_DIRECTIONS FOR THIS TASK:_
Please repeat exactly the lines below from the one containing "Есть три спец-символа, которые" down to the one containing "Символы конца строки и табуляции", both included, and nothing else.

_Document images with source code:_
■ ■ ■ ■ ■
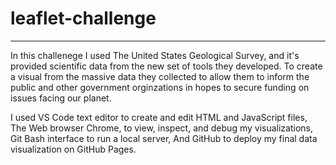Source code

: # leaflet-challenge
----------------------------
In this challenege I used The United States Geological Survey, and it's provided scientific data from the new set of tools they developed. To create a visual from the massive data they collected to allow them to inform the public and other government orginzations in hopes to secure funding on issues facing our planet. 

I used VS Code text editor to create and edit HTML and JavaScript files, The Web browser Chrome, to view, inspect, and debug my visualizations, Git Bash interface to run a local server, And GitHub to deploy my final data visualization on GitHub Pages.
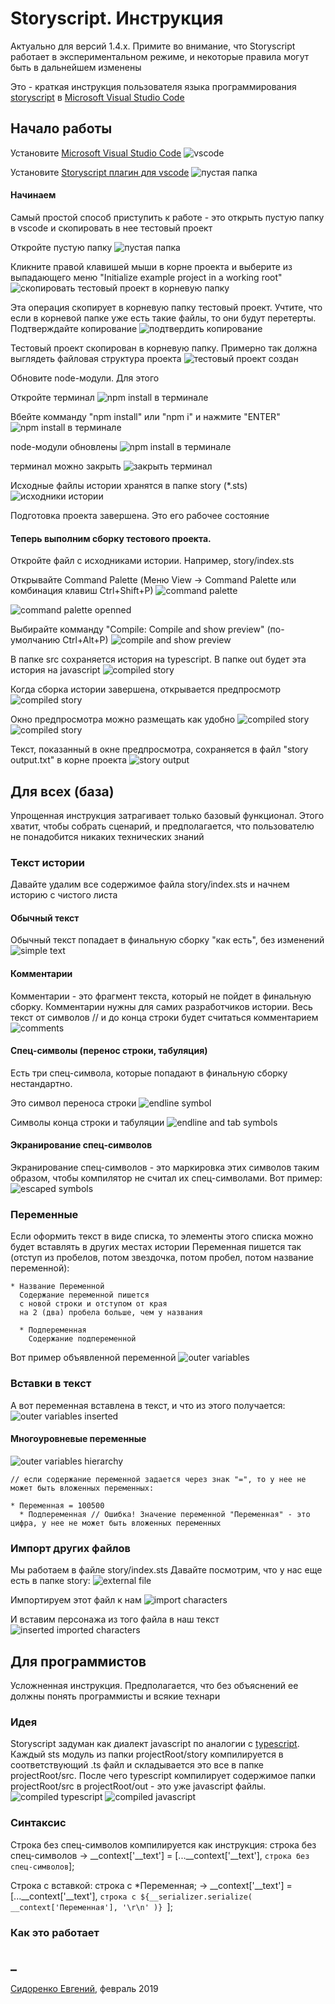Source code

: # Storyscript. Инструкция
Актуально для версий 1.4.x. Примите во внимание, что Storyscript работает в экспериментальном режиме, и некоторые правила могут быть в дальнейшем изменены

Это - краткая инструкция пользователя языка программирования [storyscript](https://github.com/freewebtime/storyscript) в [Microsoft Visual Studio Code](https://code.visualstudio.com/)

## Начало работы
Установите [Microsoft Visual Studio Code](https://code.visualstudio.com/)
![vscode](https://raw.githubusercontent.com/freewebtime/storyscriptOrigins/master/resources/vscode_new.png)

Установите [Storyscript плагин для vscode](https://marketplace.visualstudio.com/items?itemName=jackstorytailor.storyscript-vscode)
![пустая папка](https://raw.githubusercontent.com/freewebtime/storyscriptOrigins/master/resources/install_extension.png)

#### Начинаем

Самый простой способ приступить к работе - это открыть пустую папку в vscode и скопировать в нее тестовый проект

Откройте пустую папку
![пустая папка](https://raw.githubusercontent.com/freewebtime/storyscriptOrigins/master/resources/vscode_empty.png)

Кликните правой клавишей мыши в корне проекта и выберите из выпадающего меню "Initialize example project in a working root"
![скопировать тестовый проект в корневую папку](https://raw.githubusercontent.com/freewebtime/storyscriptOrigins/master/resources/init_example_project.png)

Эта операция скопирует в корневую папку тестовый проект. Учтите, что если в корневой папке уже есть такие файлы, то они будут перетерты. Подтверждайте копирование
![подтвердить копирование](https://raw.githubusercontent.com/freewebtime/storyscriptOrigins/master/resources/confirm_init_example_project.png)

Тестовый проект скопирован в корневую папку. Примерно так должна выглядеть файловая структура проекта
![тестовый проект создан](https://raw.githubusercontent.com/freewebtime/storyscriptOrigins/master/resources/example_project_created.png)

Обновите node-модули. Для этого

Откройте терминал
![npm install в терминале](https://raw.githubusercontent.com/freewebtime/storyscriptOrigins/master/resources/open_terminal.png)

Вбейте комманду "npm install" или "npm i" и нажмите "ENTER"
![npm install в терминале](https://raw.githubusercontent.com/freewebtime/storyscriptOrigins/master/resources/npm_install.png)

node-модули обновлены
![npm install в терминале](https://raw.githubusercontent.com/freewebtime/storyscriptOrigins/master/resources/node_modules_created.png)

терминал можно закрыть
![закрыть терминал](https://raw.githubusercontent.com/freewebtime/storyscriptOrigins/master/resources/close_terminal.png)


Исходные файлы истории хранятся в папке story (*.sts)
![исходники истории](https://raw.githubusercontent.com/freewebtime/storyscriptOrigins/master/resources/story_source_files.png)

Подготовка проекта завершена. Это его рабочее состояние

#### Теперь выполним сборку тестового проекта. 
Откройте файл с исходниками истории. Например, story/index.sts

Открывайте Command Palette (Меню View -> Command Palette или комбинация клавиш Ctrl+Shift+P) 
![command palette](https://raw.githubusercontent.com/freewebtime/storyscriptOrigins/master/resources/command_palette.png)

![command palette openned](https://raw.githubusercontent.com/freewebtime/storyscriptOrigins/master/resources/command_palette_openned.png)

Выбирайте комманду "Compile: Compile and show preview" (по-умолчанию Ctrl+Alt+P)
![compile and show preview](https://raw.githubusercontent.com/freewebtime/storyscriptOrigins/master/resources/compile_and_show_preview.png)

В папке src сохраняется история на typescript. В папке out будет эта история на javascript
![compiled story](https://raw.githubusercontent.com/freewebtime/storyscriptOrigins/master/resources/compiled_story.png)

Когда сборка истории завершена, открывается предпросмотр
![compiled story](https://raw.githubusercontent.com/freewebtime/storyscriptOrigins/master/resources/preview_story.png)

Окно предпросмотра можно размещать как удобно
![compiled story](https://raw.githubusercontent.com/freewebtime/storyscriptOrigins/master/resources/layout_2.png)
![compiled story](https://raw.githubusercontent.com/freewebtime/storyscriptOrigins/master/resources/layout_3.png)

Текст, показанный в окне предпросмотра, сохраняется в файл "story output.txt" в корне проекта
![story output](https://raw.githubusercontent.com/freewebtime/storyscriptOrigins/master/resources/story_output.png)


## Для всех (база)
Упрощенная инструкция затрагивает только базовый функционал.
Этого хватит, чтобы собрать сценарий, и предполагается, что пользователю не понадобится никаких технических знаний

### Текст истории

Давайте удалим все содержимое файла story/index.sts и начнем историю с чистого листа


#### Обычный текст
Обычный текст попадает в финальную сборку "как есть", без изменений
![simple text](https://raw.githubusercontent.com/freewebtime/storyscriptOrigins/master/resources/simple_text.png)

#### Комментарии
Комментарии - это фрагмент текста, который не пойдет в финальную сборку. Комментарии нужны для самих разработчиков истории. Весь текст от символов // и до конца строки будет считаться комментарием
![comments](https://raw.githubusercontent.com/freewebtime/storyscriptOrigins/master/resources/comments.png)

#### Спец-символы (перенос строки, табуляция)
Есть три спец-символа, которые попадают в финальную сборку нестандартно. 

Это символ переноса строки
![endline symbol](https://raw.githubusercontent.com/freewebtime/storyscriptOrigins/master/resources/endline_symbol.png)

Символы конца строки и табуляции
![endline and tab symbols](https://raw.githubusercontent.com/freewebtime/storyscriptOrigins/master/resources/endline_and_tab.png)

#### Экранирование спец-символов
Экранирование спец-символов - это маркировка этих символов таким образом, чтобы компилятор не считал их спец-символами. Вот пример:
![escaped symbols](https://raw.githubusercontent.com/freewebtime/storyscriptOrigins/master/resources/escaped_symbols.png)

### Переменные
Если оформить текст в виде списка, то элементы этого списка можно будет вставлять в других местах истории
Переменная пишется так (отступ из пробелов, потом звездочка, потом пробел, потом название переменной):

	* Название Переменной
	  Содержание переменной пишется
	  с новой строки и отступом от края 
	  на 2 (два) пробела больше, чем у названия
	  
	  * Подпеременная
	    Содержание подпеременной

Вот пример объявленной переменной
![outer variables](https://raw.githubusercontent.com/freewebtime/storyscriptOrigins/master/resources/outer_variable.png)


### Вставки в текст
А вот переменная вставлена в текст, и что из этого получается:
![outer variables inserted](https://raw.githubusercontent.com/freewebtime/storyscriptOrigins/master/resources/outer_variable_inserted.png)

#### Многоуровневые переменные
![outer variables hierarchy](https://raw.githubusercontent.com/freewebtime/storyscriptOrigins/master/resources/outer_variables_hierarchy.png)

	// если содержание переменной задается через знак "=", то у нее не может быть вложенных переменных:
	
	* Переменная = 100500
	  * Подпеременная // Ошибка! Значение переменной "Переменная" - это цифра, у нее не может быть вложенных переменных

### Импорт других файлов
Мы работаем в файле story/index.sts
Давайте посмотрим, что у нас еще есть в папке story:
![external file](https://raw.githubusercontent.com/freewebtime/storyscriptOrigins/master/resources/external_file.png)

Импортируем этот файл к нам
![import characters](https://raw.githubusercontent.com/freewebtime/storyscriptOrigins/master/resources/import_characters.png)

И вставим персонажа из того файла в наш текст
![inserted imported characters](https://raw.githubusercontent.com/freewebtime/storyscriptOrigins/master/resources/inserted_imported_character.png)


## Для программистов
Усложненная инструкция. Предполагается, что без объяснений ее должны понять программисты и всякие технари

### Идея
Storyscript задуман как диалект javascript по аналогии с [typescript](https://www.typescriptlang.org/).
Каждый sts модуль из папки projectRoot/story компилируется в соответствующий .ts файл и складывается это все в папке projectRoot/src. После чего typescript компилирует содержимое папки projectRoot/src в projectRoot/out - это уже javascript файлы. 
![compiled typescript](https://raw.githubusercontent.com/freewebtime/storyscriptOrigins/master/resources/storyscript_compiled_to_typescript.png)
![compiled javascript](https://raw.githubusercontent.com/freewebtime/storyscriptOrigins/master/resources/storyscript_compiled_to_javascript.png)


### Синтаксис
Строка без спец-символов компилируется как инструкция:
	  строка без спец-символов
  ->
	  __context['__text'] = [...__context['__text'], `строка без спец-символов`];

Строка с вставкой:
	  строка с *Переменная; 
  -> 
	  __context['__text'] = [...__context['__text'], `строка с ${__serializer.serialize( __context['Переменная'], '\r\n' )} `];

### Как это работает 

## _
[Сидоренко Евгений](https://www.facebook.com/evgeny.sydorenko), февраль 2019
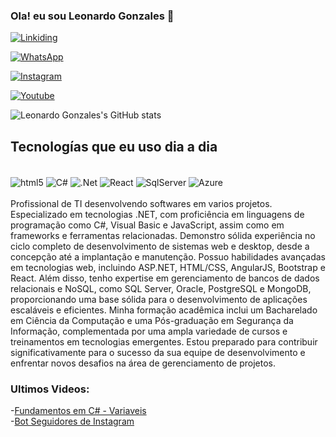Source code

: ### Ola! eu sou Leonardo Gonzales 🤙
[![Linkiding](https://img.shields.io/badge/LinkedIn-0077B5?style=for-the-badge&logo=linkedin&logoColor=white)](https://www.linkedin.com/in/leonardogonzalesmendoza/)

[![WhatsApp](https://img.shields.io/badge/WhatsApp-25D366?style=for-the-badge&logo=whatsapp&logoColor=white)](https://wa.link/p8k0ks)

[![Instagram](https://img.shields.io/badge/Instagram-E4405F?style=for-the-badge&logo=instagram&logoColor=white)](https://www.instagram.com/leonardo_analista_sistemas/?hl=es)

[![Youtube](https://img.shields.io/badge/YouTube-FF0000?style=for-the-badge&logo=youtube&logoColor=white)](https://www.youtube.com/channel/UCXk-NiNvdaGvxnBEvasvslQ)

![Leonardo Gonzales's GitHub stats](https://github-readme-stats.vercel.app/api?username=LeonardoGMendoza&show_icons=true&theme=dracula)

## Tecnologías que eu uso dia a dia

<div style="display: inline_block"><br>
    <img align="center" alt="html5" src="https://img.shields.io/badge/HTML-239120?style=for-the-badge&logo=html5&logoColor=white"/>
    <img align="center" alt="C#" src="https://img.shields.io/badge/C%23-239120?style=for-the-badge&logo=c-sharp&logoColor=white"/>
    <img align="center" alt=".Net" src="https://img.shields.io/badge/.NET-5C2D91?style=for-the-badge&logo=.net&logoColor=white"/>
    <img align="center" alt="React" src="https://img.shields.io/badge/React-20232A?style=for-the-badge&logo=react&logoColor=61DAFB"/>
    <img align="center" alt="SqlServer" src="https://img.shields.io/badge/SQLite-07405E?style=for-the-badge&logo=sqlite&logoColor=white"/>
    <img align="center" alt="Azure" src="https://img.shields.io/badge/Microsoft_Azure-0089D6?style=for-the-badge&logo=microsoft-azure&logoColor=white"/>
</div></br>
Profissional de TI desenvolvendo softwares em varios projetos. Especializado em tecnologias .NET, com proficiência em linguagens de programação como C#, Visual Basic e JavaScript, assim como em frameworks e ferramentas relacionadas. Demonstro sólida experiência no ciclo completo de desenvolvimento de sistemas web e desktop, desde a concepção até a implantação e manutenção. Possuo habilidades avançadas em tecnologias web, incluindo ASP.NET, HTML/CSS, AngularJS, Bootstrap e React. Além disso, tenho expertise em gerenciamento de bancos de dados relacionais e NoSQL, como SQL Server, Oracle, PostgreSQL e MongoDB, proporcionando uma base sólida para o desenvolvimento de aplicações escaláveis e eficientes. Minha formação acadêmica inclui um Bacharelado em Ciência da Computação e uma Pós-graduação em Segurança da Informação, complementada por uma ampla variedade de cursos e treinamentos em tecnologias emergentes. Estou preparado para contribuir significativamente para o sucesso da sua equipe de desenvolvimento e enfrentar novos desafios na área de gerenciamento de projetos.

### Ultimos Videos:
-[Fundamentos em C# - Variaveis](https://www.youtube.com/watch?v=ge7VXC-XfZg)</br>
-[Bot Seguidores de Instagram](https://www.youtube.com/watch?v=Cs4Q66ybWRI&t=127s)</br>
■ ■ ■ ■ ■
_ANSWER SPACE:_
Есть три спец-символа, которые попадают в финальную сборку нестандартно. 

Это символ переноса строки
![endline symbol](https://raw.githubusercontent.com/freewebtime/storyscriptOrigins/master/resources/endline_symbol.png)

Символы конца строки и табуляции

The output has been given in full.